__Work item__: Keep the pictures out of your copy. Transcribe the records below exactly.
BEGIN
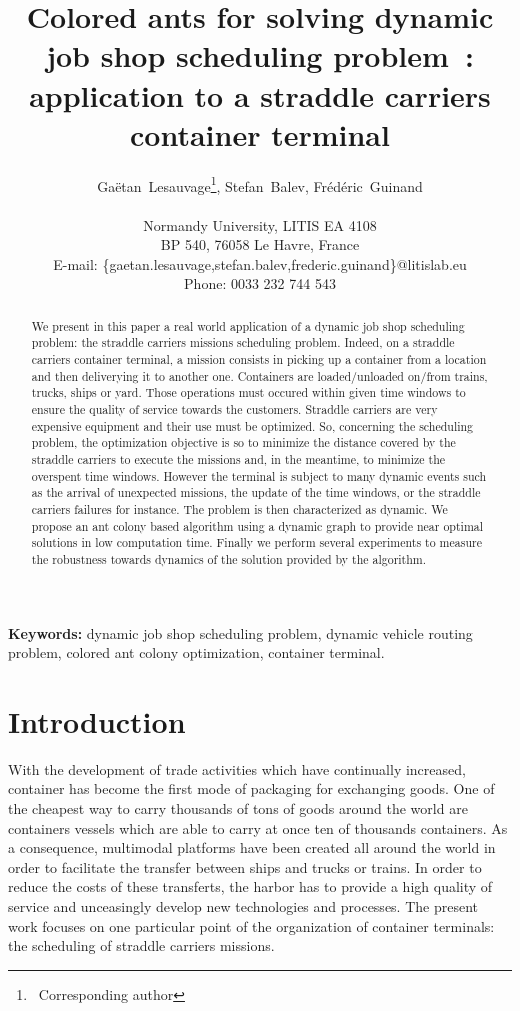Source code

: \documentclass[a4paper,10pt]{article}
\title{Colored ants for solving dynamic job shop scheduling problem : application to a straddle carriers container terminal
}
\author{Ga\"{e}tan~Lesauvage\thanks{~Corresponding author}, Stefan~Balev, Fr\'{e}d\'{e}ric~Guinand\\\\
\medskip
Normandy University, LITIS EA 4108\\
BP 540, 76058 Le Havre, France\\
\medskip
E-mail: \{gaetan.lesauvage,stefan.balev,frederic.guinand\}@litislab.eu\\
\medskip
Phone: 0033 232 744 543
}
\begin{document}
\maketitle

\begin{abstract}
We present in this paper a real world application of a dynamic job shop scheduling problem: the straddle carriers missions scheduling problem. Indeed, on a straddle carriers container terminal, a mission consists in picking up a container from a location and then deliverying it to another one. Containers are loaded/unloaded on/from trains, trucks, ships or yard. Those operations must occured within given time windows to ensure the quality of service towards the customers. Straddle carriers are very expensive equipment and their use must be optimized. So, concerning the scheduling problem, the optimization objective is so to minimize the distance covered by the straddle carriers to execute the missions and, in the meantime, to minimize the overspent time windows.
However the terminal is subject to many dynamic events such as the arrival of unexpected missions, the update of the time windows, or the straddle carriers failures for instance. The problem is then characterized as dynamic.
We propose an ant colony based algorithm using a dynamic graph to provide near optimal solutions in low computation time.
Finally we perform several experiments to measure the robustness towards dynamics of the solution provided by the algorithm.
\end{abstract}

{\bf Keywords: } dynamic job shop scheduling problem, dynamic vehicle routing problem, colored ant colony optimization, container terminal.\\

\section{Introduction}

With the development of trade activities which have continually increased, container has become the first mode of packaging for exchanging goods. One of the cheapest way to carry thousands of tons of goods around the world are containers vessels which are able to carry at once ten of thousands containers. As a consequence, multimodal platforms have been created all around the world in order to facilitate the transfer between ships and trucks or trains. In order to reduce the costs of these transferts, the harbor has to provide a high quality of service and unceasingly develop new technologies and processes. The present work focuses on one particular point of the organization of container terminals: the scheduling of straddle carriers missions.\\
\end{document}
END
__Reply__:
Source code

: \documentclass[a4paper,10pt]{article}
\title{Colored ants for solving dynamic job shop scheduling problem : application to a straddle carriers container terminal
}
\author{Ga\"{e}tan~Lesauvage\thanks{~Corresponding author}, Stefan~Balev, Fr\'{e}d\'{e}ric~Guinand\\\\
\medskip
Normandy University, LITIS EA 4108\\
BP 540, 76058 Le Havre, France\\
\medskip
E-mail: \{gaetan.lesauvage,stefan.balev,frederic.guinand\}@litislab.eu\\
\medskip
Phone: 0033 232 744 543
}
\begin{document}
\maketitle

\begin{abstract}
We present in this paper a real world application of a dynamic job shop scheduling problem: the straddle carriers missions scheduling problem. Indeed, on a straddle carriers container terminal, a mission consists in picking up a container from a location and then deliverying it to another one. Containers are loaded/unloaded on/from trains, trucks, ships or yard. Those operations must occured within given time windows to ensure the quality of service towards the customers. Straddle carriers are very expensive equipment and their use must be optimized. So, concerning the scheduling problem, the optimization objective is so to minimize the distance covered by the straddle carriers to execute the missions and, in the meantime, to minimize the overspent time windows.
However the terminal is subject to many dynamic events such as the arrival of unexpected missions, the update of the time windows, or the straddle carriers failures for instance. The problem is then characterized as dynamic.
We propose an ant colony based algorithm using a dynamic graph to provide near optimal solutions in low computation time.
Finally we perform several experiments to measure the robustness towards dynamics of the solution provided by the algorithm.
\end{abstract}

{\bf Keywords: } dynamic job shop scheduling problem, dynamic vehicle routing problem, colored ant colony optimization, container terminal.\\

\section{Introduction}

With the development of trade activities which have continually increased, container has become the first mode of packaging for exchanging goods. One of the cheapest way to carry thousands of tons of goods around the world are containers vessels which are able to carry at once ten of thousands containers. As a consequence, multimodal platforms have been created all around the world in order to facilitate the transfer between ships and trucks or trains. In order to reduce the costs of these transferts, the harbor has to provide a high quality of service and unceasingly develop new technologies and processes. The present work focuses on one particular point of the organization of container terminals: the scheduling of straddle carriers missions.\\
\end{document}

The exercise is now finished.